*** Source data ***

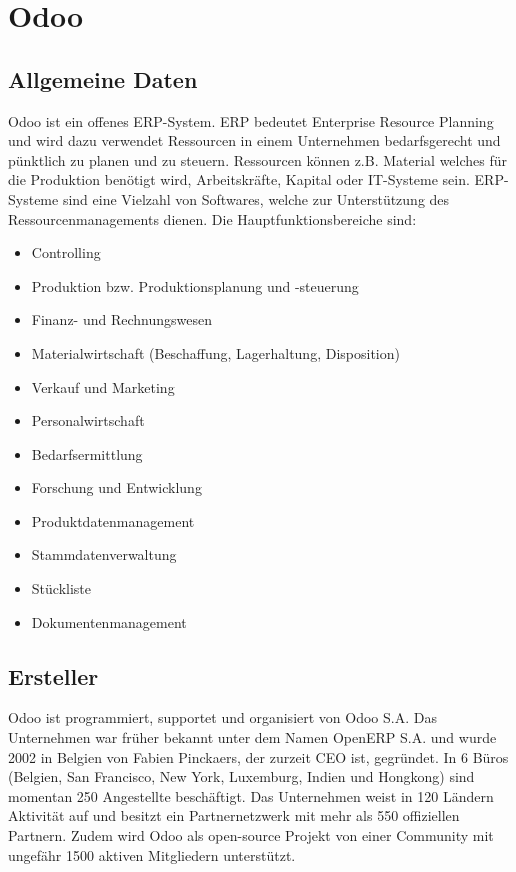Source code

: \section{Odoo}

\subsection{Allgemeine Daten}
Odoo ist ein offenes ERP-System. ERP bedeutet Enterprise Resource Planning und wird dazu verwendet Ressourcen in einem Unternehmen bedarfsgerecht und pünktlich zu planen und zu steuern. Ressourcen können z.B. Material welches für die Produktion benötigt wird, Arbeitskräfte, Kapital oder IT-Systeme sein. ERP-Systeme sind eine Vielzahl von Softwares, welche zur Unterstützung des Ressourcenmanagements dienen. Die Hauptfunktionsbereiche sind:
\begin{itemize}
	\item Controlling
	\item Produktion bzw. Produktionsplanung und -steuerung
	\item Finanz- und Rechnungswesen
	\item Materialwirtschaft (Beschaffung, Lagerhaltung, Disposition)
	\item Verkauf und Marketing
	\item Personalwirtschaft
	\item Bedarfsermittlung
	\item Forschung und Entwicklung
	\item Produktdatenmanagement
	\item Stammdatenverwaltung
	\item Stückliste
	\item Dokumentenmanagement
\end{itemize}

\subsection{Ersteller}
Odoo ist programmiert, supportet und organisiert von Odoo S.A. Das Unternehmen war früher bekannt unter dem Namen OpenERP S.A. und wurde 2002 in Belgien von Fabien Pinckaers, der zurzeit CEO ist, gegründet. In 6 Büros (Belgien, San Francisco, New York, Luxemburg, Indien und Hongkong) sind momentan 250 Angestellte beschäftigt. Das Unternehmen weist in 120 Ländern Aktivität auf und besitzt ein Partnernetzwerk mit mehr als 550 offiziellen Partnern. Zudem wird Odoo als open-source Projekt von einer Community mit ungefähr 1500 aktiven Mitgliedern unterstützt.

*** End of Source data ***
*** Source data ***

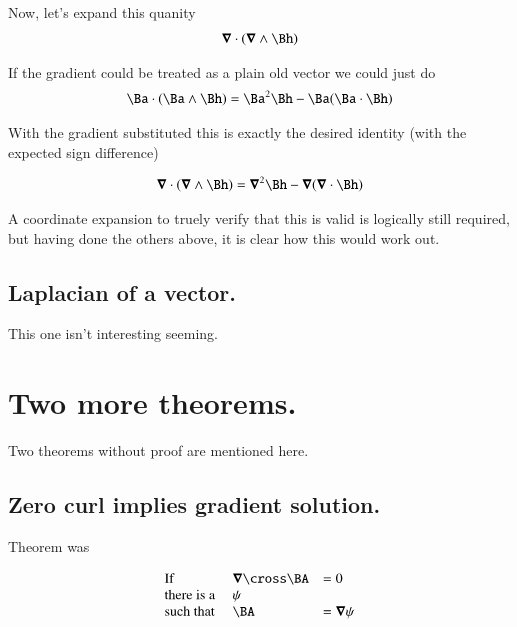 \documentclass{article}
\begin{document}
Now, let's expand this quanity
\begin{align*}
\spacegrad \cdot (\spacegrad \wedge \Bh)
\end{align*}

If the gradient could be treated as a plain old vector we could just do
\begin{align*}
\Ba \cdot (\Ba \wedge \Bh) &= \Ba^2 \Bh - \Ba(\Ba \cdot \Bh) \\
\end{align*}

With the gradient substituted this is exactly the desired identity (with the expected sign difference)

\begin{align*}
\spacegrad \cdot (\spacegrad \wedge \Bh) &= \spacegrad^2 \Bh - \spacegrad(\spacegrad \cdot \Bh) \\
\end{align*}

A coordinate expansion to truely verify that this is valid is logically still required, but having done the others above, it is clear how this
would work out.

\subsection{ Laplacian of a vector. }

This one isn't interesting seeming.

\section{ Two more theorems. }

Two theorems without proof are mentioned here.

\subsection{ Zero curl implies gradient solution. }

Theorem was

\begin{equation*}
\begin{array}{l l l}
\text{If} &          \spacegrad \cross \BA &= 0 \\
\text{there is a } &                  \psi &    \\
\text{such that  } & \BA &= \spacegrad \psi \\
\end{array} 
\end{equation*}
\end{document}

*** End of Source data ***
*** Source data ***

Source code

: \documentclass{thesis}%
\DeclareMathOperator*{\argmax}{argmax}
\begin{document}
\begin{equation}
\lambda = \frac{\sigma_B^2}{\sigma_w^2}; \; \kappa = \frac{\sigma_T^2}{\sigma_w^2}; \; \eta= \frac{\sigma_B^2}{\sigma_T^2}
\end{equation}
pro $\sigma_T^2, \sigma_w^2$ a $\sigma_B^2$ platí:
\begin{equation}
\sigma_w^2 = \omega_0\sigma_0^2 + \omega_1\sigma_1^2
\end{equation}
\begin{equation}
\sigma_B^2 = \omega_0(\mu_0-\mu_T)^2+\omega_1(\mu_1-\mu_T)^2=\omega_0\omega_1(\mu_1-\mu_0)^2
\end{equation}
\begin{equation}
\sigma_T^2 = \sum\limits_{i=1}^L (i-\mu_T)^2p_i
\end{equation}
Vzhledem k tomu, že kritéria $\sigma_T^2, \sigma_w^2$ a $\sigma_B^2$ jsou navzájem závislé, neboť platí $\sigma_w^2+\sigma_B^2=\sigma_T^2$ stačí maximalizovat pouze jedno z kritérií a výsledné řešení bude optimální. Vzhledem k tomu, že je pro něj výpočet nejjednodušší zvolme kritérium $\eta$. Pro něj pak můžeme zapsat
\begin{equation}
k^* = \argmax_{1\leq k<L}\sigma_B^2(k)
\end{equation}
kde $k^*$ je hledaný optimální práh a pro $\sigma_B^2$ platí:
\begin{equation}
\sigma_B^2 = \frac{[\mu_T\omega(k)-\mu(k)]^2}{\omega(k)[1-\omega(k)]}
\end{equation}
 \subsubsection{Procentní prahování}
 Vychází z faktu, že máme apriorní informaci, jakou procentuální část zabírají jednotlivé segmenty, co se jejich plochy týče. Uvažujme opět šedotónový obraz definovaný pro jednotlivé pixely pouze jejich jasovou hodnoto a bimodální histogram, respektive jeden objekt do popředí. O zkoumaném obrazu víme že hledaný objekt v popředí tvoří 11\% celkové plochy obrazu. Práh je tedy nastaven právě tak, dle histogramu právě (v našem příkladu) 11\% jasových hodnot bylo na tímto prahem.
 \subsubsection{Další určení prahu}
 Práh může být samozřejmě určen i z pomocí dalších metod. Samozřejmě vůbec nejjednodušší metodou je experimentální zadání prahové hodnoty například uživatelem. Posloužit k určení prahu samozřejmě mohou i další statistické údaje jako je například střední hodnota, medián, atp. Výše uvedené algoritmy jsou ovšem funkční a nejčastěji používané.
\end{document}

*** End of Source data ***

Your goal
Return every line of the preceding records in which the word "hledaný" appears.

Reply
kde $k^*$ je hledaný optimální práh a pro $\sigma_B^2$ platí:
 Vychází z faktu, že máme apriorní informaci, jakou procentuální část zabírají jednotlivé segmenty, co se jejich plochy týče. Uvažujme opět šedotónový obraz definovaný pro jednotlivé pixely pouze jejich jasovou hodnoto a bimodální histogram, respektive jeden objekt do popředí. O zkoumaném obrazu víme že hledaný objekt v popředí tvoří 11\% celkové plochy obrazu. Práh je tedy nastaven právě tak, dle histogramu právě (v našem příkladu) 11\% jasových hodnot bylo na tímto prahem.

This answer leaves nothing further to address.